2. Changes in schools that may remain-
Each school district will more than likely have their own rules and expectations.
- I imagine mask wearing will still be implemented in many schools especially since the variants are increasing the number of cases.
- Schools may wish to continue a hybrid model of teaching, especially in areas where the weather/distance has impacted a child’s ability to physically get to the school.
- Increased use of handwashing will more than likely continue.
3. What would you recommend that parents teach or coach their kids to do (or keep doing or start doing) in order to hopefully avoid coming down with the first virus or bacterial infection that develops on the campus of their elementary or middle school?
- Parents should encourage their child to continue practicing hand washing and mask wearing while at school or at inside events. Don’t eat from buffet style meals unless the food is individually wrapped.
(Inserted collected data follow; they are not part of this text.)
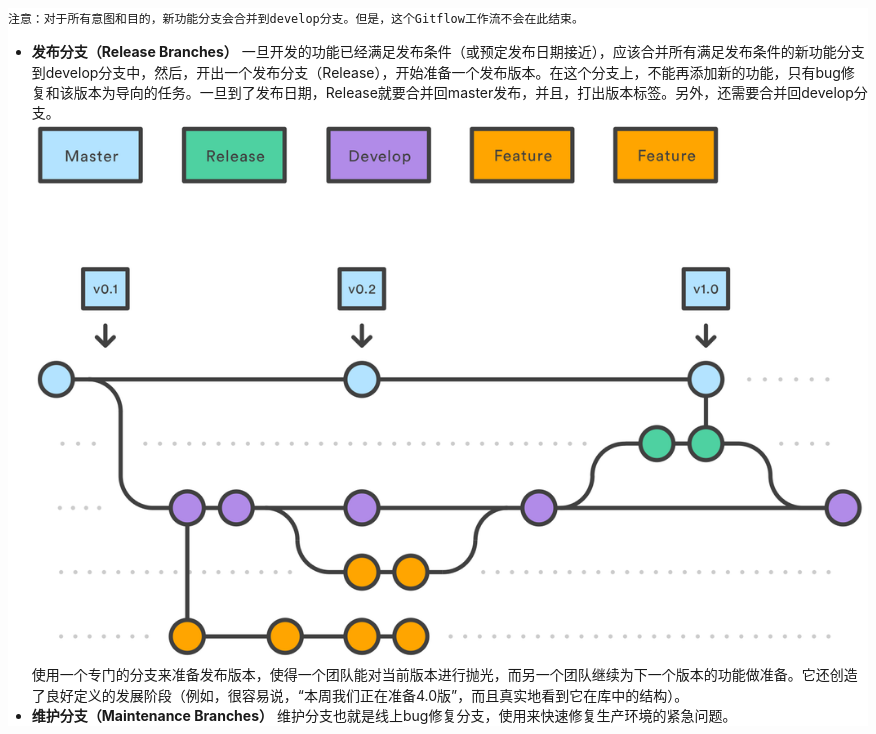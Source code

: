     注意：对于所有意图和目的，新功能分支会合并到develop分支。但是，这个Gitflow工作流不会在此结束。
- **发布分支（Release Branches）**
  一旦开发的功能已经满足发布条件（或预定发布日期接近），应该合并所有满足发布条件的新功能分支到develop分支中，然后，开出一个发布分支（Release），开始准备一个发布版本。在这个分支上，不能再添加新的功能，只有bug修复和该版本为导向的任务。一旦到了发布日期，Release就要合并回master发布，并且，打出版本标签。另外，还需要合并回develop分支。
  ![](/img/in-post/replay-git-flow/pic4.svg)
     使用一个专门的分支来准备发布版本，使得一个团队能对当前版本进行抛光，而另一个团队继续为下一个版本的功能做准备。它还创造了良好定义的发展阶段（例如，很容易说，“本周我们正在准备4.0版”，而且真实地看到它在库中的结构）。
- **维护分支（Maintenance Branches）**
    维护分支也就是线上bug修复分支，使用来快速修复生产环境的紧急问题。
Highlight for your child the number of colds they got during Covid vs the number of times they were sick prior to the extra health precautions (mask, hand washing, social distance).
- Make sure you have a few “rehearsed” phrases your child can say to someone who makes a rude comment about continued mask wearing, hand washing and/or social distancing.
4. What are some behaviors that you hope that parents might get their kids to NOT do, in order to hopefully reduce their chances of getting sick (with Covid or with anything else that might get passed around by kids at school)?
- Ask your child to not eat food/snacks that aren’t individually wrapped and to stay away from bowls of food at a party where multiple people can breath and touch.
- Don’t eat cake where people blow out candles.
- Don’t pick their nose and bite their fingernails.
- It would be nice if kids continued to elbow or fist bump instead of hug or hand shake.